Le Sommet de Londres ne sera pas différent des autres !

Publié le 19.01.2020 à 21h18 par AFP

Ce lundi 20 janvier, la boucle sera bouclée : avec le Sommet Grande-Bretagne/Afrique, tous les cinq membres du Conseil de sécurité (Etats-Unis, Chine, France, Grande-Bretagne, Russie) auront donc eu chacun sa rencontre de très haut niveau avec le continent africain.

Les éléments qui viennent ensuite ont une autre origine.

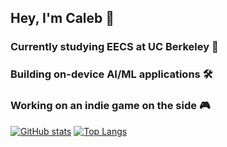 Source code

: ## Hey, I'm Caleb 👋
### Currently studying EECS at UC Berkeley 🐻
### Building on-device AI/ML applications 🛠️
### Working on an indie game on the side 🎮

[![GitHub stats](https://github-readme-stats.vercel.app/api?username=CalebJKim&rank_icon=github&theme=dark)](https://github.com/CalebJKim/github-readme-stats)
[![Top Langs](https://github-readme-stats.vercel.app/api/top-langs/?username=CalebJKim&layout=donut&theme=dark)](https://github.com/CalebJKim/github-readme-stats)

Dans cette chronique exclusive pour APAC l’éditorialiste africain, Seidik Abba, estime que « le sommet de Londres est, en vérité, l’aboutissement d’un processus. »

.Anticipant sur son départ de l’Union européenne, la Grande-Bretagne a lancé ces deux dernières années une offensive tous azimuts vers l’Afrique.

Au plan politique et diplomatique, les Britanniques, qui ont jusqu’ici confié leur politique africaine au Haut-Représentant pour la politique étrangère de l’Union européenne, ont veillé à enrichir leur réseau diplomatique et consulaire avec l’ouverture de nouvelles ambassades, notamment, en Mauritanie, au Niger et au Tchad. Trois pays qui n’étaient pas forcément dans leur sphère traditionnelle d’influence. En prenant pied au Sahel (Mauritanie, Niger, Tchad), la Grande-Bretagne post-Brexit souhaite demeurer un acteur incontournable dans le règlement des crises internationales brûlantes. A regarder près, l’offensive diplomatique vient en appui à une présence économique que la perspective du Brexit a conduit à consolider. Outre ses partenaires économiques africains privilégiés que sont le Nigeria et le Kenya, la Grande-Bretagne a signé en septembre 2019 un nouvel accord de partenariat commercial avec l’Afrique du Sud, le Botswana, l’Eswatini, le Lesotho, le Mozambique et la Namibie. Preuve de l’importance des échanges économiques avec l’Afrique, les investissements directs britanniques en Afrique atteignaient 38 milliards de Livre en 2018, selon l’Office national anglais de la statistique.

Le modèle allemand

Comme l’avait fait l’Allemand en lançant son initiative avec l’Afrique sous le nom « Compact with Africa », à la faveur du Sommet du G-20 en 2017, Londres entend miser sur les échanges commerciaux et les partenariats mutuellement profitables. Le Commonwealth Development Corporation, entité chargée des investissements du secteur privés sera la tête de pont de l’offensive anglaise en Afrique Avec un budget propre de près de 7 milliards de Livre. Sur l’ensemble du continent, les secteurs des finances, des nouvelles technologies, de l’agriculture, des énergies renouvelables sont dans le viseur de la Grande-Bretagne post-Brexit.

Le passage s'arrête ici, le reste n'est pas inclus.